Multimodal lm invoker

Defines a base class for multimodal language model invokers used in Gen AI applications.

Authors

Henry Wicaksono (henry.wicaksono@gdplabs.id)

References

NONE

BaseMultimodalLMInvoker(default_hyperparameters=None)

Bases: ABC, Generic[InputType, OutputType]

A base class for multimodal language model invokers used in Gen AI applications.

The BaseMultimodalLMInvoker class provides a framework for invoking multimodal language models with the provided prompt and hyperparameters. The prompt may contain multimodal inputs that is defined by the type variable InputType, while the multimodal output is defined by the type variable OutputType. It handles both standard and streaming invocation.

Attributes:

Name Type Description
default_hyperparameters dict[str, Any]

Default hyperparameters for invoking the multimodal language model.

Initializes a new instance of the BaseMultimodalLMInvoker class.

Parameters:

Name Type Description Default
default_hyperparameters dict[str, Any] | None

Default hyperparameters for invoking the multimodal language model. Defaults to None, in which case an empty dictionary is used.

None

invoke(prompt, hyperparameters=None, event_emitter=None) async

Invokes the multimodal language model with the provided prompt and hyperparameters.

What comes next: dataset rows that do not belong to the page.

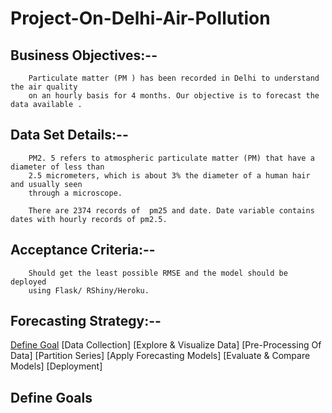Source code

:# Project-On-Delhi-Air-Pollution

## Business Objectives:-- 

        Particulate matter (PM ) has been recorded in Delhi to understand the air quality
        on an hourly basis for 4 months. Our objective is to forecast the data available .

## Data Set Details:--

        PM2. 5 refers to atmospheric particulate matter (PM) that have a diameter of less than
        2.5 micrometers, which is about 3% the diameter of a human hair and usually seen
        through a microscope.
        
        There are 2374 records of  pm25 and date. Date variable contains dates with hourly records of pm2.5.

## Acceptance Criteria:--
        Should get the least possible RMSE and the model should be deployed
        using Flask/ RShiny/Heroku.
        
## Forecasting Strategy:--

[Define Goal](https://github.com/chetansy/Project-On-Delhi-Air-Pollution#define-goals)
[Data Collection]
[Explore & Visualize Data]
[Pre-Processing Of Data]
[Partition Series]
[Apply Forecasting Models]
[Evaluate & Compare Models]
[Deployment]

## Define Goals
        
        

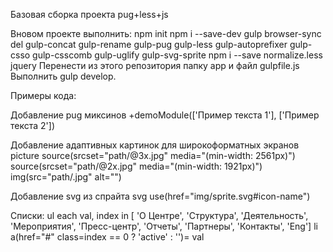 Базовая сборка проекта pug+less+js

Вновом проекте выполнить:
npm init
npm i --save-dev gulp browser-sync del gulp-concat gulp-rename gulp-pug gulp-less gulp-autoprefixer gulp-csso gulp-csscomb gulp-uglify gulp-svg-sprite
npm i --save normalize.less jquery
Перенести из этого репозитория папку app и файл gulpfile.js
Выполнить gulp develop. 


Примеры кода:

Добавление pug миксинов
+demoModule(['Пример текста 1'], ['Пример текста 2'])

Добавление адаптивных картинок для широкоформатных экранов
picture
    source(srcset="path/@3x.jpg" media="(min-width: 2561px)")
    source(srcset="path/@2x.jpg" media="(min-width: 1921px)")
    img(src="path/.jpg" alt="")
    
Добавление svg из спрайта
svg
	use(href="img/sprite.svg#icon-name")

Cписки:
ul
	each val, index in [ 'О Центре', 'Структура', 'Деятельность', 'Мероприятия', 'Пресс-центр', 'Отчеты', 'Партнеры', 'Контакты', 'Eng']
		li
			a(href="#" class=index == 0 ? 'active' : '')= val

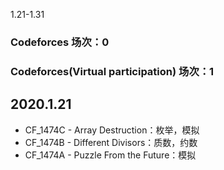 1.21-1.31
### Codeforces 场次：0
### Codeforces(Virtual participation) 场次：1


## 2020.1.21
- CF_1474C - Array Destruction：枚举，模拟
- CF_1474B - Different Divisors：质数，约数
- CF_1474A - Puzzle From the Future：模拟
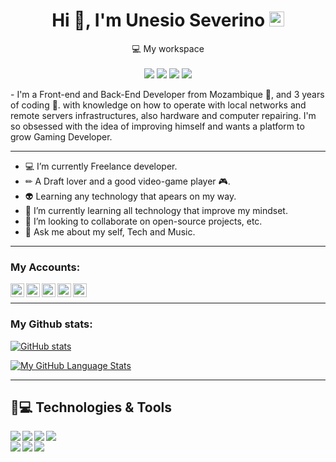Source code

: <h1 align='center'>
Hi 👋, I'm Unesio Severino <img src="https://github.com/TheDudeThatCode/TheDudeThatCode/blob/master/Assets/Earth.gif" width="24px">
</h1>



<p align='center'>
  💻 My workspace<br/><br/>
  <img src="https://img.shields.io/badge/windows-%230078D6.svg?&style=for-the-badge&logo=windows&logoColor=white" />
  <img src="https://img.shields.io/badge/intel-core%20i5%204th-%230071C5.svg?&style=for-the-badge&logo=intel&logoColor=white" />
  <img src="https://img.shields.io/badge/RAM-12GB-%230071C5.svg?&style=for-the-badge&logoColor=white" />
  <img src="https://img.shields.io/badge/nvidia-gtx%20850M-%2376B900.svg?&style=for-the-badge&logo=nvidia&logoColor=white" />
</p>



<p align='left'>
 - I'm a Front-end and Back-End Developer from Mozambique 💚, and 3 years of coding 🧐. with knowledge on how to operate with local networks and remote servers infrastructures, also hardware and computer repairing. I'm so obsessed with the idea of improving himself and wants a platform to grow Gaming Developer.

----

- 💻 I’m currently Freelance developer.
- ✏  A Draft lover and a good video-game player 🎮.
- 👽 Learning any technology that apears on my way.
- 🌱 I’m currently learning all technology that improve my mindset.
- 👯 I’m looking to collaborate on open-source projects, etc.
- 💬 Ask me about my self, Tech and Music.
</p>

----
### My Accounts:

<a target="_blank" href="https://www.linkedin.com/in/unesio-severino/">
  <img align="left" alt="LinkdeIN" width="22px" src="https://img.shields.io/badge/LinkedIn-0077B5?style=for-the-badge&logo=linkedin&logoColor=white" />
</a>&nbsp;&nbsp;
<a target="_blank" href="https://api.whatsapp.com/send?phone=+258842457175">
  <img align="left" alt="Whatsapp" width="22px" src="https://img.shields.io/badge/WhatsApp-25D366?style=for-the-badge&logo=whatsapp&logoColor=white" />
</a>&nbsp;&nbsp;
<a target="_blank" href="https://www.instagram.com/unesio._.charger/">
  <img align="left" alt="Instagram" width="22px" src="https://img.shields.io/badge/Instagram-E4405F?style=for-the-badge&logo=instagram&logoColor=white " />
</a>&nbsp;&nbsp;
<a target="_blank" href="mailto:unesio.private@gmail.com">
  <img align="left" alt="Gmail" width="22px" src="https://img.shields.io/badge/Gmail-D14836?style=for-the-badge&logo=gmail&logoColor=white " />
</a>&nbsp;&nbsp;
<a target="_blank" href="https://fb.com/https://www.facebook.com/unesio.severino/">
  <img align="left" alt="Facebook" width="22px" src="https://img.shields.io/badge/Facebook-1877F2?style=for-the-badge&logo=facebook&logoColor=white" />
</a>&nbsp;&nbsp;

----
### My Github stats:


[![GitHub stats](https://github-readme-stats.vercel.app/api?username=Unesio-Severino&show_icons=true&theme=tokyonight)]()

[![My GitHub Language Stats](https://github-readme-stats.vercel.app/api/top-langs/?username=Unesio-Severino&langs_count=5&theme=tokyonight)]()


----

## 🚀💻 Technologies & Tools

<img align="left" src="https://img.shields.io/badge/Slack-4A154B?logo=slack&logoColor=white" />
<img align="left" src="https://img.shields.io/badge/Azure-0089D6?logo=microsoft-azure&logoColor=white" />
<img align="left" src="https://img.shields.io/badge/SQL%20Server-CC2927?logo=microsoft-sql-server&logoColor=white" />
<img align="left" src="https://img.shields.io/badge/Github-181717?logo=github&logoColor=white" />
<br/>
<img align="left" src="https://img.shields.io/badge/C Sharp-239120?logo=c-sharp&logoColor=white" />
<img align="left" src="https://img.shields.io/badge/UWP-0089D6?logo=microsoft&logoColor=white" />
<img align="left" src="https://img.shields.io/badge/Xamarin%20Forms-3498DB?logo=xamarin&logoColor=white" />
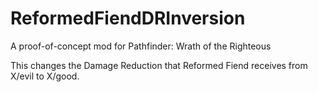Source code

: # ReformedFiendDRInversion

A proof-of-concept mod for Pathfinder: Wrath of the Righteous

This changes the Damage Reduction that Reformed Fiend receives from X/evil to X/good.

This method validates the prompt and invokes the multimodal language model with the provided prompt and hyperparameters. The prompt may contain multimodal inputs that is defined by the type variable InputType. It handles both standard and streaming invocation. Streaming mode is enabled if an event emitter is provided.

Parameters:

Name Type Description Default
prompt list[tuple[str, list[InputType]]]

The input prompt as a list of tuples containing a role-content list pair. The content list may contain multimodal inputs that is defined by the type variable InputType.

required
hyperparameters dict[str, Any] | None

A dictionary of hyperparameters for the multimodal language model. Defaults to None, in which case the default hyperparameters are used.

None
event_emitter EventEmitter | None

The event emitter for streaming tokens. If provided, streaming invocation is enabled. Defaults to None.

None

Returns:

Name Type Description
OutputType OutputType

The generated response from the multimodal language model.

Raises:

Type Description
ValueError

If the prompt is not in the correct format.